■ **EXERCISE DIRECTIONS**: Only the lines below from the one containing "- RequireJS for async loading and compilation" to the one containing "- Handlebars.js for templating" should be repeated, both included and unchanged.

(RECORDED DATA begins)

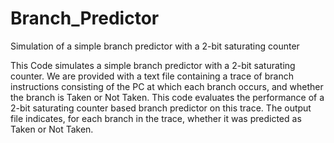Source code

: # Branch_Predictor
Simulation of a simple branch predictor with a 2-bit saturating counter

This Code simulates a simple branch predictor with a 2-bit saturating counter. We are provided with a text file containing a trace of branch instructions consisting of the PC at which each branch occurs, and whether the branch is Taken or Not Taken. 
This code evaluates the performance of a 2-bit saturating counter based branch predictor on this trace. The output file indicates, for each branch in the trace, whether it was predicted as Taken or Not Taken. 


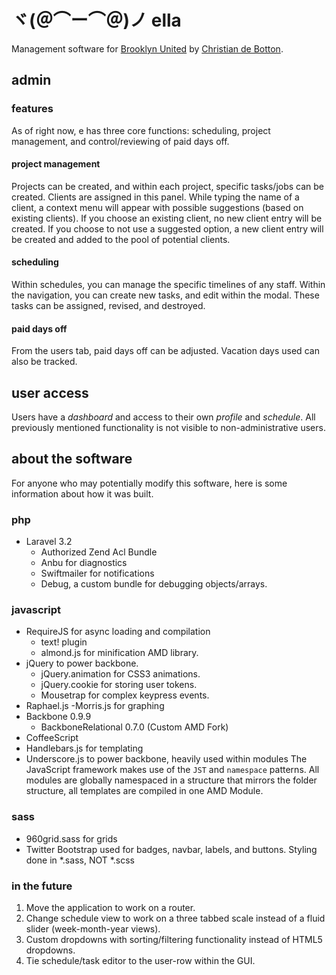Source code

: # ヾ(＠⌒ー⌒＠)ノ ella
Management software for [Brooklyn United](http://www.brooklynunited.com) by [Christian de Botton](mailto:debotton@brooklynunited.com).

## admin

### features
As of right now, e has three core functions: scheduling, project management, and control/reviewing of paid days off.

#### project management
Projects can be created, and within each project, specific tasks/jobs can be created. Clients are assigned in this panel. While typing the name of a client, a context menu will appear with possible suggestions (based on existing clients). If you choose an existing client, no new client entry will be created. If you choose to not use a suggested option, a new client entry will be created and added to the pool of potential clients.

#### scheduling
Within schedules, you can manage the specific timelines of any staff. Within the navigation, you can create new tasks, and edit within the modal. These tasks can be assigned, revised, and destroyed.

#### paid days off
From the users tab, paid days off can be adjusted. Vacation days used can also be tracked.

## user access

Users have a *dashboard* and access to their own *profile* and *schedule*. All previously mentioned functionality is not visible to non-administrative users.

## about the software
For anyone who may potentially modify this software, here is some information about how it was built.

### php
- Laravel 3.2
	- Authorized Zend Acl Bundle
	- Anbu for diagnostics
	- Swiftmailer for notifications
	- Debug, a custom bundle for debugging objects/arrays.

### javascript
- RequireJS for async loading and compilation
	- text! plugin
	- almond.js for minification AMD library.
- jQuery to power backbone.
	- jQuery.animation for CSS3 animations.
	- jQuery.cookie for storing user tokens.
	- Mousetrap for complex keypress events.
- Raphael.js
	-Morris.js for graphing
- Backbone 0.9.9
	- BackboneRelational 0.7.0 (Custom AMD Fork)
- CoffeeScript
- Handlebars.js for templating
- Underscore.js to power backbone, heavily used within modules
The JavaScript framework makes use of the `JST` and `namespace` patterns. All modules are globally namespaced in a structure that mirrors the folder structure, all templates are compiled in one AMD Module.

### sass
- 960grid.sass for grids
- Twitter Bootstrap used for badges, navbar, labels, and buttons.
Styling done in *.sass, NOT *.scss

### in the future
1. Move the application to work on a router.
2. Change schedule view to work on a three tabbed scale instead of a fluid slider (week-month-year views).
3. Custom dropdowns with sorting/filtering functionality instead of HTML5 dropdowns.
4. Tie schedule/task editor to the user-row within the GUI.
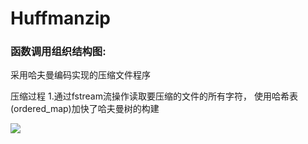 # Huffmanzip

### 函数调用组织结构图:

    
    
采用哈夫曼编码实现的压缩文件程序

压缩过程
1.通过fstream流操作读取要压缩的文件的所有字符，
使用哈希表(ordered_map)加快了哈夫曼树的构建

![](../Image/盛趣游戏.png)
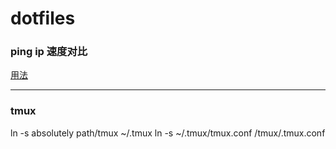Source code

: # dotfiles

### ping ip 速度对比
[用法](./ipSpeed/ipSpeedTest.md)
___

### tmux
ln -s absolutely path/tmux ~/.tmux
ln -s ~/.tmux/tmux.conf /tmux/.tmux.conf
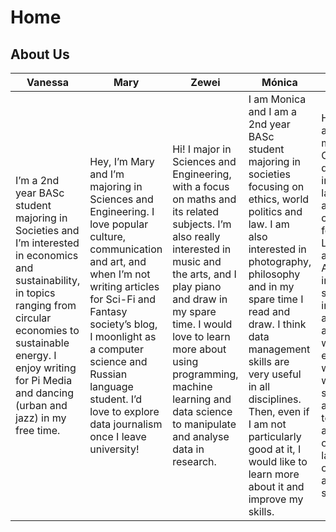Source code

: # Home

## About Us

| Vanessa | Mary | Zewei | Mónica | Julie |
|---------|------|-------|--------|-------|
|I’m a 2nd year BASc student majoring in Societies and I’m interested in economics and sustainability, in topics ranging from circular economies to sustainable energy. I enjoy writing for Pi Media and dancing (urban and jazz) in my free time.  |Hey, I’m Mary and I’m majoring in Sciences and Engineering. I love popular culture, communication and art, and when I’m not writing articles for Sci-Fi and Fantasy society’s blog, I moonlight as a computer science and Russian language student. I’d love to explore data journalism once I leave university!|Hi! I major in Sciences and Engineering, with a focus on maths and its related subjects. I’m also really interested in music and the arts, and I play piano and draw in my spare time. I would love to learn more about using programming, machine learning and data science to manipulate and analyse data in research. | I am Monica and I am a 2nd year BASc student majoring in societies focusing on ethics, world politics and law. I am also interested in photography, philosophy and in my spare time I read and draw. I think data management skills are very useful in all disciplines. Then, even if I am not particularly good at it, I would like to learn more about it and improve my skills. | Hi, I'm Julie, and I'm majoring in Cultures. I'm deeply interested in languages and human cultures, focusing on Linguistics and Anthropology in my studies. I am invested in all forms of art and would love to explore the ways in which data science and analysis can teach us about cultural landscapes of modern and past societies.       |


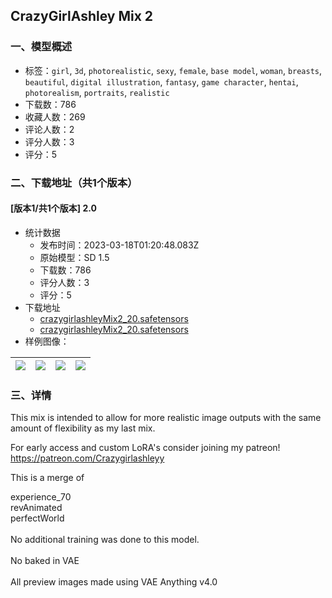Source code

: ## CrazyGirlAshley Mix 2
### 一、模型概述

- 标签：`girl`, `3d`, `photorealistic`, `sexy`, `female`, `base model`, `woman`, `breasts`, `beautiful`, `digital illustration`, `fantasy`, `game character`, `hentai`, `photorealism`, `portraits`, `realistic`
- 下载数：786
- 收藏人数：269
- 评论人数：2
- 评分人数：3
- 评分：5

### 二、下载地址（共1个版本）

#### [版本1/共1个版本] 2.0

- 统计数据
  - 发布时间：2023-03-18T01:20:48.083Z
  - 原始模型：SD 1.5
  - 下载数：786
  - 评分人数：3
  - 评分：5
- 下载地址
  - [crazygirlashleyMix2_20.safetensors](https://civitai.com/api/download/models/20062?type=Model&format=SafeTensor&size=full&fp=fp16)
  - [crazygirlashleyMix2_20.safetensors](https://civitai.com/api/download/models/20062)
- 样例图像：

| <img src="https://image.civitai.com/xG1nkqKTMzGDvpLrqFT7WA/b7ac9bac-541f-4b84-eb42-1a8ca2bdca00/width=450/212006.jpeg" /> | <img src="https://image.civitai.com/xG1nkqKTMzGDvpLrqFT7WA/88f5f505-2456-42ae-39c9-24f1fcd5ac00/width=450/212022.jpeg" /> | <img src="https://image.civitai.com/xG1nkqKTMzGDvpLrqFT7WA/d85650d9-9b9d-4004-c285-ff2933071700/width=450/212023.jpeg" /> | <img src="https://image.civitai.com/xG1nkqKTMzGDvpLrqFT7WA/bd433ef8-b3dc-4666-0e13-879315722800/width=450/212021.jpeg" /> |
| ---- | ---- | ---- | ---- |


### 三、详情
<p>This mix is intended to allow for more realistic image outputs with the same amount of flexibility as my last mix.</p><p></p><p>For early access and custom LoRA's consider joining my patreon! <a target="_blank" rel="ugc" href="https://patreon.com/Crazygirlashleyy">https://patreon.com/Crazygirlashleyy</a><br /></p><p>This is a merge of</p><p>experience_70<br />revAnimated<br />perfectWorld<br /><br />No additional training was done to this model.<br /><br />No baked in VAE<br /><br />All preview images made using VAE Anything v4.0</p>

(RECORDED DATA ends)

■ **EXERCISE RESULT**:
- RequireJS for async loading and compilation
	- text! plugin
	- almond.js for minification AMD library.
- jQuery to power backbone.
	- jQuery.animation for CSS3 animations.
	- jQuery.cookie for storing user tokens.
	- Mousetrap for complex keypress events.
- Raphael.js
	-Morris.js for graphing
- Backbone 0.9.9
	- BackboneRelational 0.7.0 (Custom AMD Fork)
- CoffeeScript
- Handlebars.js for templating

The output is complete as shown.